> Problem requirements
From the line that contains "如果源代码里有使用这种类型的代码的变量，将生成的如下代码" through the line that contains "一下是一个单独返回类型的参数代码", output every line of the listing below exactly and leave out all the rest.

> Extracted material
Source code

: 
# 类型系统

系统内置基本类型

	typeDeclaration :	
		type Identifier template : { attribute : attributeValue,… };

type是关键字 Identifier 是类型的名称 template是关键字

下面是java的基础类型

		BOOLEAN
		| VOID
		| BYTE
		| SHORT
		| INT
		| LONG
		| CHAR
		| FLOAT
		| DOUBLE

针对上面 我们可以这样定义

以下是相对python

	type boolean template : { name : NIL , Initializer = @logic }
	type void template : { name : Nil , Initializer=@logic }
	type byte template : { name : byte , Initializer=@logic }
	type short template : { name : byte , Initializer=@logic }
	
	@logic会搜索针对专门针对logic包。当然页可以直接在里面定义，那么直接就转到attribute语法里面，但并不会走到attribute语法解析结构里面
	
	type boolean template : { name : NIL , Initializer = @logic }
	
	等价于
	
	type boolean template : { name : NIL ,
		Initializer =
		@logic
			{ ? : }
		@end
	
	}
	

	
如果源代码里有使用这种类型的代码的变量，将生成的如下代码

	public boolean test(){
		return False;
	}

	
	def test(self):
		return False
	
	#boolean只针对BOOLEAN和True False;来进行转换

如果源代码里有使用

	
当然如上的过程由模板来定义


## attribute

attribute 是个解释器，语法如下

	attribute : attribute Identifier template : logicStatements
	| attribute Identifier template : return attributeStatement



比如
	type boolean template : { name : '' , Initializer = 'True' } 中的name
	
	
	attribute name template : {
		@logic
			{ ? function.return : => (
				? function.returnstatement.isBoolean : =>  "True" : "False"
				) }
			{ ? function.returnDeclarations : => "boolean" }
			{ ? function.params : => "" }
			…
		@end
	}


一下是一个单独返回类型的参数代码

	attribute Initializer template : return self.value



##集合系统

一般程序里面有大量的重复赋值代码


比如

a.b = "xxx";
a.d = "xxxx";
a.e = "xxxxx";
==
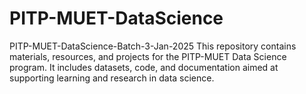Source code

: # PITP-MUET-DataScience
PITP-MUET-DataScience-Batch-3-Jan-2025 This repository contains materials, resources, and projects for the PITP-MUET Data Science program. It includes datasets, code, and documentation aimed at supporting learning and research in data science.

> Your solution
如果源代码里有使用这种类型的代码的变量，将生成的如下代码

	public boolean test(){
		return False;
	}

	
	def test(self):
		return False
	
	#boolean只针对BOOLEAN和True False;来进行转换

如果源代码里有使用

	
当然如上的过程由模板来定义


## attribute

attribute 是个解释器，语法如下

	attribute : attribute Identifier template : logicStatements
	| attribute Identifier template : return attributeStatement



比如
	type boolean template : { name : '' , Initializer = 'True' } 中的name
	
	
	attribute name template : {
		@logic
			{ ? function.return : => (
				? function.returnstatement.isBoolean : =>  "True" : "False"
				) }
			{ ? function.returnDeclarations : => "boolean" }
			{ ? function.params : => "" }
			…
		@end
	}


一下是一个单独返回类型的参数代码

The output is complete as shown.